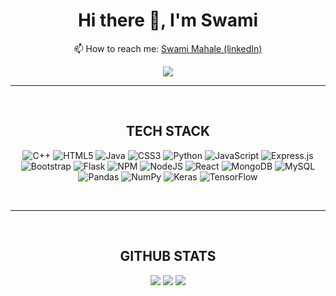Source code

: ###

<!--
**swami1712/swami1712** is a ✨ _special_ ✨ repository because its `README.md` (this file) appears on your GitHub profile.

Here are some ideas to get you started:

- 🔭 I’m currently working ...
- 🌱 I’m currently learning ...
- 👯 I’m looking to collaborate ...
-     Fun fact ...
- 🤔 I’m looking for help with ...
- 💬 Ask me about ...
- 📫 How to reach me: ...
-->

<div align="center">
  

<h1>
  Hi there 👋, I'm Swami
</h1>

  📫 How to reach me: [Swami Mahale (linkedIn)](https://in.linkedin.com/in/swami-mahale-647331202)
  
  [![](https://visitcount.itsvg.in/api?id=swami1712&icon=2&color=0)](https://visitcount.itsvg.in)
<hr>
<br>
<h2>TECH STACK</h2>

![C++](https://img.shields.io/badge/c++-%2300599C.svg?style=for-the-badge&logo=c%2B%2B&logoColor=white) ![HTML5](https://img.shields.io/badge/html5-%23E34F26.svg?style=for-the-badge&logo=html5&logoColor=white) ![Java](https://img.shields.io/badge/java-%23ED8B00.svg?style=for-the-badge&logo=java&logoColor=white) ![CSS3](https://img.shields.io/badge/css3-%231572B6.svg?style=for-the-badge&logo=css3&logoColor=white) ![Python](https://img.shields.io/badge/python-3670A0?style=for-the-badge&logo=python&logoColor=ffdd54) ![JavaScript](https://img.shields.io/badge/javascript-%23323330.svg?style=for-the-badge&logo=javascript&logoColor=%23F7DF1E) ![Express.js](https://img.shields.io/badge/express.js-%23404d59.svg?style=for-the-badge&logo=express&logoColor=%2361DAFB) ![Bootstrap](https://img.shields.io/badge/bootstrap-%23563D7C.svg?style=for-the-badge&logo=bootstrap&logoColor=white) ![Flask](https://img.shields.io/badge/flask-%23000.svg?style=for-the-badge&logo=flask&logoColor=white) ![NPM](https://img.shields.io/badge/NPM-%23000000.svg?style=for-the-badge&logo=npm&logoColor=white) ![NodeJS](https://img.shields.io/badge/node.js-6DA55F?style=for-the-badge&logo=node.js&logoColor=white) ![React](https://img.shields.io/badge/react-%2320232a.svg?style=for-the-badge&logo=react&logoColor=%2361DAFB) ![MongoDB](https://img.shields.io/badge/MongoDB-%234ea94b.svg?style=for-the-badge&logo=mongodb&logoColor=white) ![MySQL](https://img.shields.io/badge/mysql-%2300f.svg?style=for-the-badge&logo=mysql&logoColor=white) ![Pandas](https://img.shields.io/badge/pandas-%23150458.svg?style=for-the-badge&logo=pandas&logoColor=white) ![NumPy](https://img.shields.io/badge/numpy-%23013243.svg?style=for-the-badge&logo=numpy&logoColor=white) ![Keras](https://img.shields.io/badge/Keras-%23D00000.svg?style=for-the-badge&logo=Keras&logoColor=white) ![TensorFlow](https://img.shields.io/badge/TensorFlow-%23FF6F00.svg?style=for-the-badge&logo=TensorFlow&logoColor=white)

<br>
<hr>
<br>
<h2>GITHUB STATS</h2>

  
![](https://github-readme-stats.vercel.app/api?username=swami1712&theme=merko&hide_border=false&include_all_commits=true&count_private=true)
![](https://github-readme-streak-stats.herokuapp.com/?user=swami1712&theme=merko&hide_border=false)
![](https://github-readme-stats.vercel.app/api/top-langs/?username=swami1712&theme=merko&hide_border=false&include_all_commits=true&count_private=true&layout=compact)

</div>

<!--
# 🏆 GitHub Trophies:
![](https://github-profile-trophy.vercel.app/?username=swami1712&theme=radical&no-frame=false&no-bg=true&margin-w=4)
-->

<!--

# 🔝 Top Contributed Repos:
![](https://github-contributor-stats.vercel.app/api?username=swami1712&limit=5&theme=dark&combine_all_yearly_contributions=true)
-->

<!-- ## 💰 If you found my work rewardable then you can buy me a coffee 
  [![BuyMeACoffee](https://img.shields.io/badge/Buy%20Me%20a%20Coffee-ffdd00?style=for-the-badge&logo=buy-me-a-coffee&logoColor=black)](https://buymeacoffee.com/swamimahal1) 
-->
  


  
<!-- Proudly created with GPRM ( https://gprm.itsvg.in ) -->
# # #
> [Task prompt]:
Say how many lines in the data include the string "true", giving the number alone.

> [Solution to this problem]:
4